This is an old revision of the document!


Estimate entropy of a finite discrete system using limited samples

Following idea of:

  • Ma, “Calculation of Entropy from Data of Motion”, Journal of Statistical Physics 26, 221–240 (1981) URL. zotero

Consider a system with a state space of the size $|\mathbb{X}| = \Gamma$ with equal probability. The entropy is given by \begin{align} H & = - \sum_{x\in\mathbb{X}} \frac{1}{\Gamma} \ln\frac{1}{\Gamma} \\ & = \ln \Gamma . \end{align} The objective is to estimate $\Gamma$ by sampling the space $\mathbb{X}$. The only information we have is whether a sampled point is the same as the other: $\delta_{x_i,x_j}$.
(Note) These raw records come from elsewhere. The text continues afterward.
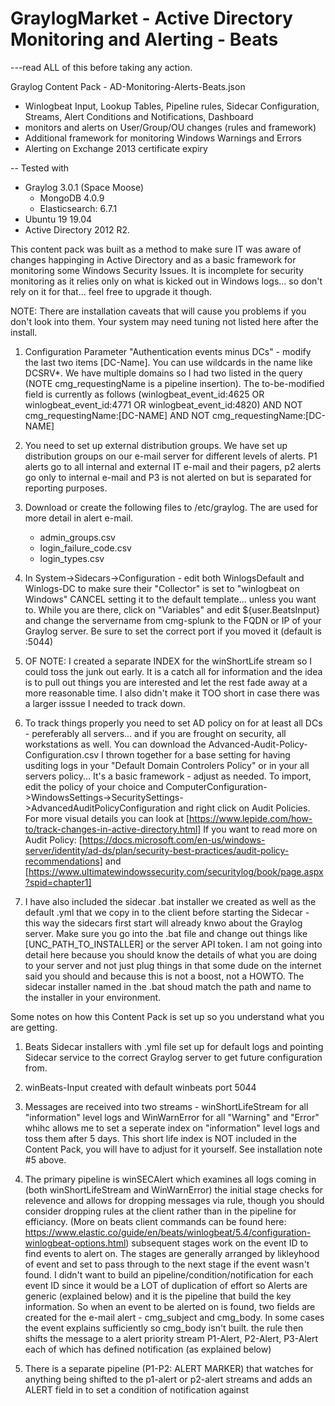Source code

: # GraylogMarket - Active Directory Monitoring and Alerting - Beats      
---read ALL of this before taking any action.

Graylog Content Pack - AD-Monitoring-Alerts-Beats.json

 - Winlogbeat Input, Lookup Tables, Pipeline rules, Sidecar Configuration, Streams, Alert Conditions and Notifications, Dashboard 
 - monitors and alerts on User/Group/OU changes (rules and framework)
 - Additional framework for monitoring Windows Warnings and Errors
 - Alerting on Exchange 2013 certificate expiry
 
 -- Tested with 
 * Graylog 				3.0.1 (Space Moose)
	- MongoDB 			4.0.9
	- Elasticsearch: 	6.7.1
 * Ubuntu 19 			19.04
 * Active Directory 	2012 R2.
 
This content pack was built as a method to make sure IT was aware of changes happinging in Active Directory and as a basic framework for monitoring some Windows Security Issues.  It is incomplete for security monitoring as it relies only on what is kicked out in Windows logs... so don't rely on it for that... feel free to upgrade it though.

NOTE:   There are installation caveats that will cause you problems if you don't look into them. Your system may need tuning not listed here after the install.

1) Configuration Parameter "Authentication events minus DCs" - modify the last two items [DC-Name].  You can use wildcards in the name like DCSRV*.  We have multiple domains so I had two listed in the query (NOTE cmg_requestingName is a pipeline insertion). The to-be-modified field is currently as follows (winlogbeat_event_id:4625 OR winlogbeat_event_id:4771 OR winlogbeat_event_id:4820) AND NOT cmg_requestingName:[DC-NAME] AND NOT cmg_requestingName:[DC-NAME]
 
2) You need to set up external distribution groups.  We have set up distribution groups on our e-mail server for different levels of alerts.  P1 alerts go to all internal and external IT e-mail and their pagers, p2 alerts go only to internal e-mail and P3 is not alerted on but is separated for reporting purposes.

3) Download or create the following files to /etc/graylog.  The are used for more detail in alert e-mail.
	- admin_groups.csv
	- login_failure_code.csv
	- login_types.csv
	
4) In System->Sidecars->Configuration - edit both WinlogsDefault and Winlogs-DC to make sure their "Collector" is set to "winlogbeat on Windows"  CANCEL setting it to the default template... unless you want to.  While you are there, click on "Variables" and edit ${user.BeatsInput} and change the servername from cmg-splunk to the FQDN or IP of your Graylog server.  Be sure to set the correct port if you moved it (default is :5044)

5) OF NOTE:  I created a separate INDEX for the winShortLife stream so I could toss the junk out early.  It is a catch all for information and the idea is to pull out things you are interested and let the rest fade away at a more reasonable time.   I also didn't make it TOO short in case there was a larger isssue I needed to track down.

6) To track things properly you need to set AD policy on for at least all DCs - pereferably all servers... and if you are frought on security, all workstations as well.  You can download the Advanced-Audit-Policy-Configuration.csv I thrown together for a base setting for having usditing logs in your "Default Domain Controlers Policy" or in your all servers policy...  It's a basic framework - adjust as needed.  To import, edit the policy of your choice and ComputerConfiguration->WindowsSettings->SecuritySettings->AdvancedAuditPolicyConfiguration and right click on Audit Policies.   For more visual details you can look at [https://www.lepide.com/how-to/track-changes-in-active-directory.html]  If you want to read more on Audit Policy: [https://docs.microsoft.com/en-us/windows-server/identity/ad-ds/plan/security-best-practices/audit-policy-recommendations] and [https://www.ultimatewindowssecurity.com/securitylog/book/page.aspx?spid=chapter1]

7)  I have also included the sidecar .bat installer we created as well as the default .yml that we copy in to the client before starting the Sidecar - this way the sidecars first start will already knwo about the Graylog server.  Make sure you go into the .bat file and change out things like [UNC_PATH_TO_INSTALLER] or the server API token.   I am not going into detail here because you should know the details of what you are doing to your server and not just plug things in that some dude on the internet said you should and because this is not a boost, not a HOWTO.  The sidecar installer named in the .bat shoud match the path and name to the installer in your environment.

Some notes on how this Content Pack is set up so you understand what you are getting.
1) Beats Sidecar installers with .yml file set up for default logs and pointing Sidecar service to the correct Graylog server to get future configuration from.

2) winBeats-Input created with default winbeats port 5044

3) Messages are received into two streams - winShortLifeStream for all "information" level logs and WinWarnError for all "Warning" and "Error" whihc allows me to set a seperate index on "information" level logs and toss them after 5 days.  This short life index is NOT included in the Content Pack, you will have to adjust for it yourself.  See installation note #5 above.

4) The primary pipeline is winSECAlert which examines all logs coming in (both winShortLifeStream and WinWarnError) the initial stage checks for relevence and allows for dropping messages via rule, though you should consider dropping rules at the client rather than in the pipeline for efficiancy.  (More on beats client commands can be found here: https://www.elastic.co/guide/en/beats/winlogbeat/5.4/configuration-winlogbeat-options.html)  subsequent stages work on the event ID to find events to alert on.  The stages are generally arranged by likleyhood of event and set to pass through to the next stage if the event wasn't found.   I didn't want to build an pipeline/condition/notification for each event ID since it would be a LOT of duplication of effort so Alerts are generic (explained below) and it is the pipeline that build the key information.  So when an event to be alerted on is found, two fields are created for the e-mail alert - cmg_subject and cmg_body.  In some cases the event explains sufficiently so cmg_body isn't built. the rule then shifts the message to a alert priority stream P1-Alert, P2-Alert, P3-Alert each of which has defined notification (as explained below)  

5) There is a separate pipeline (P1-P2: ALERT MARKER) that watches for anything being shifted to the p1-alert or p2-alert streams and adds an ALERT field in to set a condition of notification against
The consideration of Ma is that the number of repeats or the number of coincident pairs in the sequence of length $N$ is dependent on the space size $\Gamma$. If the sequence has zero correlation time and the element are drawn independently from the space, the chance of finding a pair to be coincident ($x_i=x_j$) is estimated by $P_\mathrm{c} = \Gamma^{-1}$. Since there are $N(N-1)/2$ pairs in a sequence of length $N$, the expected number of coincident pairs is given by \begin{equation} N_\mathrm{c} = \frac{N(N-1)}{2\Gamma}. \end{equation}

From the perspective of states, we assume that there are $k_n$ states out of $\Gamma$ that occur $n$ times in the sequence of size $N$. The total number of states is given by \begin{equation} \Gamma = \sum_n k_n \end{equation} while the length of the sequence is by \begin{equation} N = \sum_n n k_n . \end{equation} Since each element of the sequence is draw from the states, we have the total number of possible sequences \begin{equation} N_\mathrm{seq} = \Gamma^N. \end{equation} The number of of the sequences among $N_\mathrm{seq}$ that will give rise to a given combination of $\{k_n\}$ can be calculated from the product of two factors. First is the number of ways to pick the states with $n$ repeats for all $n$ values, \begin{equation} \frac{\Gamma !}{\prod_n k_n!}. \end{equation} Second is the number of ways assigned the orders in the sequence to the occurrences of the states, \begin{equation} \frac{N!}{\prod_n (n!)^{k_n}}. \end{equation}